With reactions in succession, chemical compounds liberate fireworks and byproducts

Picture a flower unfolding with a rumble against the night sky. Glittering greens, brilliant blues, and riveting reds—nothing screams “celebration” like fireworks. Worldwide, these spectacular explosions are a regular feature of national holidays, religious festivals, and the start of a new year. Powering these displays is a medley of chemicals that have been used and studied for centuries.

Spark of science

According to Gabriel Caruntu, a chemistry professor at Central Michigan University, the earliest records of fireworks depicted Chinese alchemists throwing bamboo stalks into a fire to create sounds. As the air inside the bamboo heats up, it crackles apart. Years later, they filled it with gunpowder, which they developed after combining saltpeter—or potassium nitrate—with sulfur and charcoal. When exposed to heat, the mixture would explode with a loud bang. While it was previously used to create noise to ward off malicious spirits, it is used today to propel fireworks into the sky.

Apart from gunpowder, there are three other key ingredients of a firework: oxidizers, fuels, and binders. Oxidizers are oxygen-rich chemicals like nitrates and chlorates, while fuels are metals like aluminum and magnesium. Together, they generate a redox reaction—a process that involves the transfer of negatively charged particles called electrons. The binder serves as the glue that holds these chemicals together, allowing the firework to explode at a specific time. The most common binder is dextrin, a type of starch.

Ludwig-Maximilians University researcher Dr. Magdalena Rusan notes that the ratio between these ingredients is essential. One may assume that combining equal amounts of oxidizer and fuel is best, but this is not the case. “What you need to [do] is try [a] composition and [see] if it’s good,” she explains, stating the need to generate high amounts of energy in the reaction. Beyond this, “altering the composition of a firework will [also] lead to significant changes in the effects they produce,” echoes Caruntu. 

He illustrates that metallic compounds, including salts, differ in the distribution of their electrons. Upon the ignition of fireworks, these electrons enter their excited states, fall back to their normal levels, and subsequently release energy in rapid succession. “This energy which is emitted is of a certain wavelength, and we observe [such] as the colors that we see,” Rusan describes. Therefore, metals are intrinsically associated with prompting their own distinct colors: strontium salts for red, barium for green, and copper for blue. 

Beyond their vibrant blends, these fuels and salts may be physically packaged in a way that draws pictures or a preferred series displayed in the sky. Caruntu details that such designs are majorly attributed to rocket design instead of chemistry. “Circular patterns are the result of fuel[s] packed in a cardboard tube [that is] surrounded by small pellets of metals forming a ring.” 

To produce crackling sounds, the chemistry professor posits that a mixture of bismuth trioxide and aluminum and magnesium alloys is added into the mix. For a spectacular finale, there is the option to connect sections of fireworks in a linear series—a grant of explosions one after the other.

Dazzling pollutants

Despite the dazzling display, the lingering smoke emitted by fireworks is laced with risks to both health and the environment. Francis Pope, an atmospheric science professor at the University of Birmingham, says that the smoke of fireworks stays in the air for 12 to 24 hours, depending on weather conditions. Caruntu adds that the smoke emits greenhouse gases such as carbon dioxide and ozone, which damages the ozone layer and contributes to climate change. 

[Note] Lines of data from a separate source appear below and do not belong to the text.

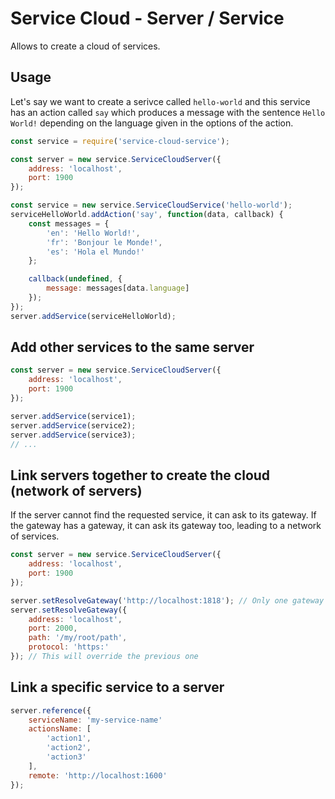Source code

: # Service Cloud - Server / Service

Allows to create a cloud of services.

## Usage

Let's say we want to create a serivce called `hello-world` and this service has an action called `say` which produces a message with the sentence `Hello World!` depending on the language given in the options of the action.

```javascript
const service = require('service-cloud-service');

const server = new service.ServiceCloudServer({
    address: 'localhost',
    port: 1900
});

const service = new service.ServiceCloudService('hello-world');
serviceHelloWorld.addAction('say', function(data, callback) {
    const messages = {
        'en': 'Hello World!',
        'fr': 'Bonjour le Monde!',
        'es': 'Hola el Mundo!'
    };

    callback(undefined, {
        message: messages[data.language]
    });
});
server.addService(serviceHelloWorld);
```

## Add other services to the same server

```javascript
const server = new service.ServiceCloudServer({
    address: 'localhost',
    port: 1900
});

server.addService(service1);
server.addService(service2);
server.addService(service3);
// ...
```

## Link servers together to create the cloud (network of servers)

If the server cannot find the requested service, it can ask to its gateway. If the gateway has a gateway, it can ask its gateway too, leading to a network of services.

```javascript
const server = new service.ServiceCloudServer({
    address: 'localhost',
    port: 1900
});

server.setResolveGateway('http://localhost:1818'); // Only one gateway allowed at a time
server.setResolveGateway({
    address: 'localhost',
    port: 2000,
    path: '/my/root/path',
    protocol: 'https:'
}); // This will override the previous one
```

## Link a specific service to a server

```javascript
server.reference({
    serviceName: 'my-service-name'
    actionsName: [
        'action1',
        'action2',
        'action3'
    ],
    remote: 'http://localhost:1600'
});
```
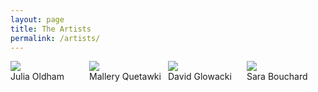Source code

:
 ```yaml
---
layout: page
title: The Artists
permalink: /artists/
---
```

<style>
 .grid {
  display: flex;
 }
.col-1-2 {
  flex: 1;
}
.cole-1-2:last-child {
  margin-left: 20px;
}
</style>

<div class="grid">
    <div class="col-1-2">
       <div class="content">
           <img src="https://fluxnetair.github.io/images/Julia.jpg">
           	<figcaption>Julia Oldham</figcaption>
       </div>
    </div>
    <div class="col-1-2">
       <div class="content">
          <img src="https://fluxnetair.github.io/images/Mallery.png">
          <figcaption>Mallery Quetawki</figcaption>
       </div>
    </div>
    <div class="col-1-2">
       <div class="content">
          <img src="https://fluxnetair.github.io/images/Dave.jpg">
          <figcaption>David Glowacki</figcaption>
       </div>
    </div>
    <div class="col-1-2">
       <div class="content">
          <img src="https://fluxnetair.github.io/images/Sara.jpg">
          <figcaption>Sara Bouchard</figcaption>
       </div>
    </div>
</div>
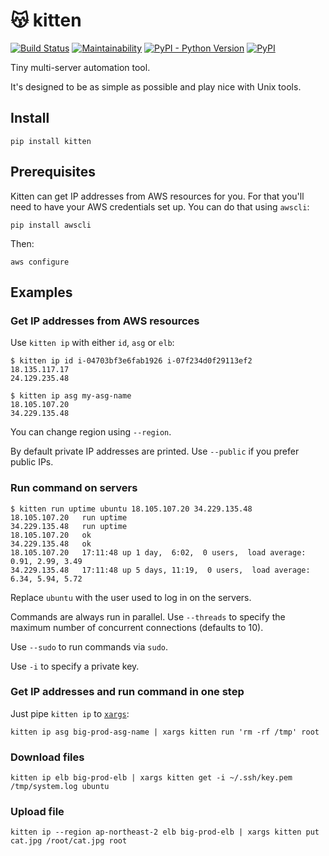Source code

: # 😽 kitten

[![Build Status](https://travis-ci.org/hoffa/kitten.svg?branch=master)](https://travis-ci.org/hoffa/kitten) [![Maintainability](https://api.codeclimate.com/v1/badges/34e6b84000b2ab0e1bce/maintainability)](https://codeclimate.com/github/hoffa/kitten/maintainability) [![PyPI - Python Version](https://svgshare.com/i/6tK.svg)](https://pypi.org/project/kitten) [![PyPI](https://img.shields.io/pypi/v/kitten.svg)](https://pypi.org/project/kitten)

Tiny multi-server automation tool.

It's designed to be as simple as possible and play nice with Unix tools.

## Install

```Shell
pip install kitten
```

## Prerequisites

Kitten can get IP addresses from AWS resources for you. For that you'll need to have your AWS credentials set up. You can do that using `awscli`:

```Shell
pip install awscli
```

Then:

```Shell
aws configure
```

## Examples

### Get IP addresses from AWS resources

Use `kitten ip` with either `id`, `asg` or `elb`:

```Shell
$ kitten ip id i-04703bf3e6fab1926 i-07f234d0f29113ef2
18.135.117.17
24.129.235.48
```

```Shell
$ kitten ip asg my-asg-name
18.105.107.20
34.229.135.48
```

You can change region using `--region`.

By default private IP addresses are printed. Use `--public` if you prefer public IPs.

### Run command on servers

```Shell
$ kitten run uptime ubuntu 18.105.107.20 34.229.135.48
18.105.107.20	run	uptime
34.229.135.48	run	uptime
18.105.107.20	ok
34.229.135.48	ok
18.105.107.20	17:11:48 up 1 day,  6:02,  0 users,  load average: 0.91, 2.99, 3.49
34.229.135.48	17:11:48 up 5 days, 11:19,  0 users,  load average: 6.34, 5.94, 5.72
```

Replace `ubuntu` with the user used to log in on the servers.

Commands are always run in parallel. Use `--threads` to specify the maximum number of concurrent connections (defaults to 10).

Use `--sudo` to run commands via `sudo`.

Use `-i` to specify a private key.

### Get IP addresses and run command in one step

Just pipe `kitten ip` to [`xargs`](http://man7.org/linux/man-pages/man1/xargs.1.html):

```Shell
kitten ip asg big-prod-asg-name | xargs kitten run 'rm -rf /tmp' root
```

### Download files

```Shell
kitten ip elb big-prod-elb | xargs kitten get -i ~/.ssh/key.pem /tmp/system.log ubuntu
```

### Upload file

```Shell
kitten ip --region ap-northeast-2 elb big-prod-elb | xargs kitten put cat.jpg /root/cat.jpg root
```
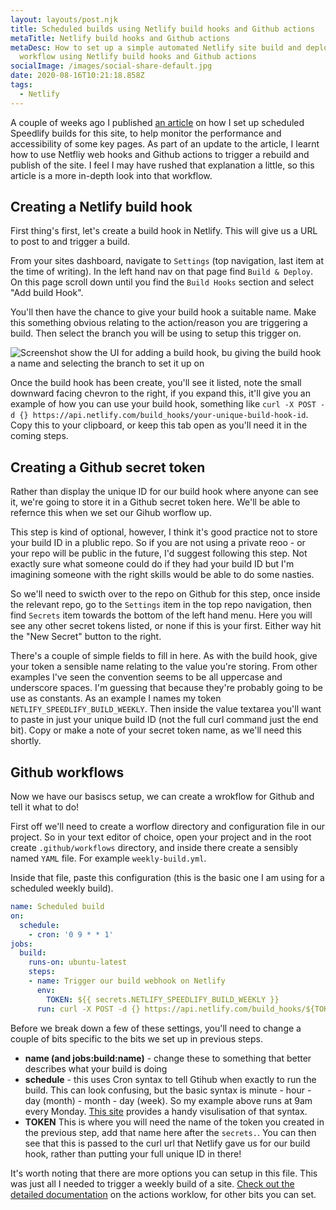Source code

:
 ```yaml
---
layout: layouts/post.njk
title: Scheduled builds using Netlify build hooks and Github actions
metaTitle: Netlify build hooks and Github actions
metaDesc: How to set up a simple automated Netlify site build and deploy
  workflow using Netlify build hooks and Github actions
socialImage: /images/social-share-default.jpg
date: 2020-08-16T10:21:18.858Z
tags:
  - Netlify
---
```

A couple of weeks ago I published [an article](https://jamesbateson.co.uk/articles/speedlify/) on how I set up scheduled Speedlify builds for this site, to help monitor the performance and accessibility of some key pages. As part of an update to the article, I learnt how to use Netfliy web hooks and Github actions to trigger a rebuild and publish of the site. I feel I may have rushed that explanation a little, so this article is a more in-depth look into that workflow.

## Creating a Netlify build hook

First thing's first, let's create a build hook in Netlify. This will give us a URL to post to and trigger a build.

From your sites dashboard, navigate to `Settings` (top navigation, last item at the time of writing). In the left hand nav on that page find `Build & Deploy`. On this page scroll down until you find the `Build Hooks` section and select "Add build Hook".

You'll then have the chance to give your build hook a suitable name. Make this something obvious relating to the action/reason you are triggering a build. Then select the branch you will be using to setup this trigger on.

![Screenshot show the UI for adding a build hook, bu giving the build hook a name and selecting the branch to set it up on](/images/screenshot-2020-08-18-at-21.28.30.png)

Once the build hook has been create, you'll see it listed, note the small downward facing chevron to the right, if you expand this, it'll give you an example of how you can use your build hook, something like `curl -X POST -d {} https://api.netlify.com/build_hooks/your-unique-build-hook-id`. Copy this to your clipboard, or keep this tab open as you'll need it in the coming steps.

## Creating a Github secret token

Rather than display the unique ID for our build hook where anyone can see it, we're going to store it in a Github secret token here. We'll be able to refernce this when we set our Gihub worflow up.

This step is kind of optional, however, I think it's good practice not to store your build ID in a plublic repo. So if you are not using a private reoo - or your repo will be public in the future, I'd suggest following this step. Not exactly sure what someone could do if they had your build ID but I'm imagining someone with the right skills would be able to do some nasties.

So we'll need to swicth over to the repo on Github for this step, once inside the relevant repo, go to the `Settings` item in the top repo navigation, then find `Secrets` item towards the bottom of the left hand menu. Here you will see any other secret tokens listed, or none if this is your first. Either way hit the "New Secret" button to the right.

There's a couple of simple fields to fill in here. As with the build hook, give your token a sensible name relating to the value you're storing. From other examples I've seen the convention seems to be all uppercase and underscore spaces. I'm guessing that because they're probably going to be use as constants. As an example I names my token `NETLIFY_SPEEDLIFY_BUILD_WEEKLY`. Then inside the value textarea you'll want to paste in just your unique build ID (not the full curl command just the end bit). Copy or make a note of your secret token name, as we'll need this shortly.

## Github workflows

Now we have our basiscs setup, we can create a wrokflow for Github and tell it what to do!

First off we'll need to create a worflow directory and configuration file in our project. So in your text editor of choice, open your project and in the root create `.github/workflows` directory, and inside there create a sensibly named `YAML` file. For example `weekly-build.yml`.

Inside that file, paste this configuration (this is the basic one I am using for a scheduled weekly build).

```yaml
name: Scheduled build
on:
  schedule:
    - cron: '0 9 * * 1'
jobs:
  build:
    runs-on: ubuntu-latest
    steps:
    - name: Trigger our build webhook on Netlify
      env:
        TOKEN: ${{ secrets.NETLIFY_SPEEDLIFY_BUILD_WEEKLY }}
      run: curl -X POST -d {} https://api.netlify.com/build_hooks/${TOKEN}
```

Before we break down a few of these settings, you'll need to change a couple of bits specific to the bits we set up in previous steps.

* **name (and jobs:build:name)** - change these to something that better describes what your build is doing
* **schedule** - this uses Cron syntax to tell Gtihub when exactly to run the build. This can look confusing, but the basic syntax is minute - hour - day (month) - month - day (week). So my example above runs at 9am every Monday. [This site](https://crontab.guru/) provides a handy visulisation of that syntax.
* **TOKEN** This is where you will need the name of the token you created in the previous step, add that name here after the `secrets.`. You can then see that this is passed to the curl url that Netlify gave us for our build hook, rather than putting your full unique ID in there!

It's worth noting that there are more options you can setup in this file. This was just all I needed to trigger a weekly build of a site. [Check out the detailed documentation](https://docs.github.com/en/actions/reference/workflow-syntax-for-github-actions) on the actions worklow, for other bits you can set.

Fireworks smoke also contains particulate matter (PM), which are hazardous particles suspended in the air. Genevieve Lorenzo, a graduate student at the University of Arizona who did research on the topic, explains that high PM concentrations from fireworks degrade air quality, specifically fine particulate matter (PM2.5).  A report from the Manila Observatory showed that, in different cities in the Philippines, PM2.5 concentrations exceeded the United States Environmental Protection Air Quality Index during New Year’s Eve in 2021. This puts the population at risk of eye allergies, cough, fever, and other adverse effects on the respiratory and cardiovascular systems.

Lorenzo furthers that PM from fireworks decreases the visibility of the night sky as they scatter in the air. The discharge of the harmful particles also affects the hydrosphere, as toxic-induced rain deposits into bodies of water, degrading surface ecosystems. 

The loud bangs, high-pitched whistles, and crackling sounds of fireworks displays also contribute to noise pollution. These may cause stress to humans and animals, making them susceptible to hearing loss and tinnitus—or ringing in the ears. With this, Rusan suggests manufacturing fireworks that do not produce loud sounds to mitigate such health hazards. 

Friendly features

From ancient rituals to modern-day celebrations, fireworks remain the anticipated feature of an event. However, Rusan underscores the importance of conducting research and risk assessments to replace these components with less harmful chemicals or, better yet, more environmentally friendly compounds. Pope also suggests using alternative displays during a celebration, such as drones, to help reduce the environmental and health impacts of fireworks. These bright displays in the night also serve as a warning to everyone—to be more aware of how dangerous displays are masked as friendly features.